WHAT IS EXPECTED
Every line in the records below that holds the word "Click" is to be copied.

INPUT FOR THIS TASK
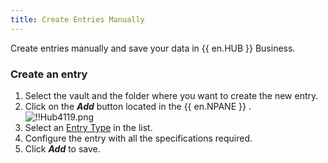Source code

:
 ```yaml
---
title: Create Entries Manually
---
```

Create entries manually and save your data in {{ en.HUB }} Business.  

### Create an entry 

1. Select the vault and the folder where you want to create the new entry. 
1. Click on the ***Add*** button located in the {{ en.NPANE }} .  
![!!Hub4119.png](https://webdevolutions.azureedge.net/docs/en/hub/Hub4119.png) 
1. Select an [Entry Type](/hub/web-interface/hub-overview/entries/entry-type/) in the list. 
1. Configure the entry with all the specifications required. 
1. Click ***Add*** to save.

FINISHED TASK
1. Click on the ***Add*** button located in the {{ en.NPANE }} .  
1. Click ***Add*** to save.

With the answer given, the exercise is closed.